*** Opening Records to use ***
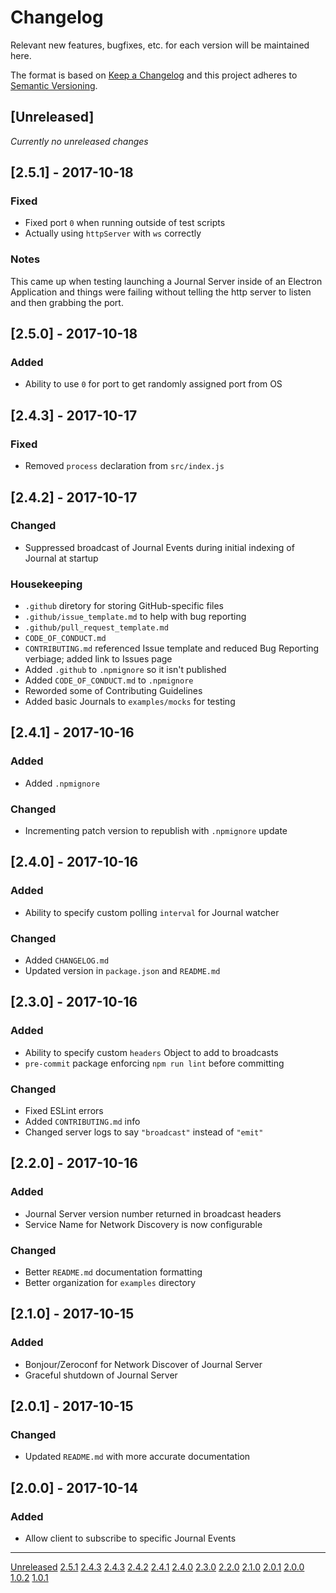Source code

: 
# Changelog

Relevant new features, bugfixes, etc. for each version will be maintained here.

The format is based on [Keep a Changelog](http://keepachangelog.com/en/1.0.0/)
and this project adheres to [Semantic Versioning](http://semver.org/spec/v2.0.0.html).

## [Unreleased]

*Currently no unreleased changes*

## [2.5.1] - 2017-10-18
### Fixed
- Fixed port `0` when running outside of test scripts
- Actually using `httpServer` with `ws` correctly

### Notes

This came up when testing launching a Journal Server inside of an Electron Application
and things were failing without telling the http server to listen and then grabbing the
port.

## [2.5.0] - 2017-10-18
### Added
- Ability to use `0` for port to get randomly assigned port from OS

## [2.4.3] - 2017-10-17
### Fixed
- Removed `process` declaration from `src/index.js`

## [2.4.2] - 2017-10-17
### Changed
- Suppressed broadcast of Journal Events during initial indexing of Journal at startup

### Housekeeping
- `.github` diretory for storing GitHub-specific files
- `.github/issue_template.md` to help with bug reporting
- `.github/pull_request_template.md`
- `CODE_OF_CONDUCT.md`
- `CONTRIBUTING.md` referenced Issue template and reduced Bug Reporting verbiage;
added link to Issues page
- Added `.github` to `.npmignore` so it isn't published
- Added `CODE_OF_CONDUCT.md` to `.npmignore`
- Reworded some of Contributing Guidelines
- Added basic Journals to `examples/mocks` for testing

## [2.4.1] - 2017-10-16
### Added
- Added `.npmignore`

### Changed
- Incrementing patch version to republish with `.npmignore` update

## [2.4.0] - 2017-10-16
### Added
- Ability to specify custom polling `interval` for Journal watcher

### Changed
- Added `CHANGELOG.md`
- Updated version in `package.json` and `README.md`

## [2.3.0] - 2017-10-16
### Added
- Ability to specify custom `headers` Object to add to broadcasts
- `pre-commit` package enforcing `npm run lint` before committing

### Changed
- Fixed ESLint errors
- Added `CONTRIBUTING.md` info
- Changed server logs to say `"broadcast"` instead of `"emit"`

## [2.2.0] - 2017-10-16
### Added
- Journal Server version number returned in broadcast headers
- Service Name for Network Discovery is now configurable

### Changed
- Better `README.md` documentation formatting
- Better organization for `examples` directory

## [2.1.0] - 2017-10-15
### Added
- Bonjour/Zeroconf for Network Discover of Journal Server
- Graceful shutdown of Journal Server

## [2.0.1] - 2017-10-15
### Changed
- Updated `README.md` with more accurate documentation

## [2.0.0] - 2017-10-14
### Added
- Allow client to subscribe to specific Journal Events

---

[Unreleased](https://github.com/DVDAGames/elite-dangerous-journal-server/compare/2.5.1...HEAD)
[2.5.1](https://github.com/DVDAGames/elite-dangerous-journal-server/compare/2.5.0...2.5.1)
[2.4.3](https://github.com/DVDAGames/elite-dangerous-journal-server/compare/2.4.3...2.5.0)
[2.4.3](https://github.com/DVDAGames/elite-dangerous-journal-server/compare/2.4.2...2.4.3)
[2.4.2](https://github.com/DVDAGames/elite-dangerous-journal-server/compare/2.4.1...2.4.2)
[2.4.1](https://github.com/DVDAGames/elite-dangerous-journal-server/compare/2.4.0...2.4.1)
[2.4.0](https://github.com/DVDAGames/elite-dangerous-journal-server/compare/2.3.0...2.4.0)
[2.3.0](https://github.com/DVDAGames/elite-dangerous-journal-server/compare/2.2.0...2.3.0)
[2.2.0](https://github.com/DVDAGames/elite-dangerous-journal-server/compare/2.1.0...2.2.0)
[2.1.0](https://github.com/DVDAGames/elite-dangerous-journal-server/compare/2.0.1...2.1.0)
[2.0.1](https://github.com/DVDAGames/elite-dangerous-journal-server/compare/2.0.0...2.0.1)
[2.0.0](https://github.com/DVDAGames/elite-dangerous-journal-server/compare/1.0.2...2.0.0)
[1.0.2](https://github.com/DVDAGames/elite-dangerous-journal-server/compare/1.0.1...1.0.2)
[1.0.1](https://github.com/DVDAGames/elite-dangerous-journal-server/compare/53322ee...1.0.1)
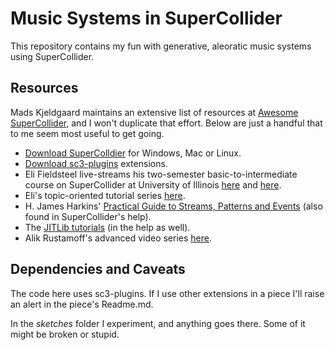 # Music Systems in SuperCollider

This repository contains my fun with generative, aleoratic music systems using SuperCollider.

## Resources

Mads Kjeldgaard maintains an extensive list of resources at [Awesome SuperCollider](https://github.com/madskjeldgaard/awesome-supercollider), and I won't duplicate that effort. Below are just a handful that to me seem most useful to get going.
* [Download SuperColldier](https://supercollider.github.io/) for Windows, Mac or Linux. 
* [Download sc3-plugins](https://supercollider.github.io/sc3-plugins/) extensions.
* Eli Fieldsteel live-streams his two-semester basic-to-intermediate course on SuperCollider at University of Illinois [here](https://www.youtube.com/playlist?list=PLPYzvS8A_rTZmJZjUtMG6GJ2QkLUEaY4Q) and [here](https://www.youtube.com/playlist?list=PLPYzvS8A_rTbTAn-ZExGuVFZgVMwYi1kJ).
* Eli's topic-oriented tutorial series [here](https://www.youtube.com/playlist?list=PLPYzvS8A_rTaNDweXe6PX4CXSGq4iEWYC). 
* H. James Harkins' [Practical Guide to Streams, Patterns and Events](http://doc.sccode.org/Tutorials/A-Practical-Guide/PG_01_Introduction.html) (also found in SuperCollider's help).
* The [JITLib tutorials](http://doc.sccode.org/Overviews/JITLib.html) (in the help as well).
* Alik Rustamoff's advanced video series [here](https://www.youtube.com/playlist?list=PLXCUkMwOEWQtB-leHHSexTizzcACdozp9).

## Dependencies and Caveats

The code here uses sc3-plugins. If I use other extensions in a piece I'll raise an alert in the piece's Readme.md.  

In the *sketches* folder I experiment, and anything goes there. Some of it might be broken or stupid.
*** Closing Records to use ***
### Exercise
Only lines containing the word "plugins" should appear in the answer, and every such line from the records above must be there.

### Answer for this exercise
* [Download sc3-plugins](https://supercollider.github.io/sc3-plugins/) extensions.
The code here uses sc3-plugins. If I use other extensions in a piece I'll raise an alert in the piece's Readme.md.  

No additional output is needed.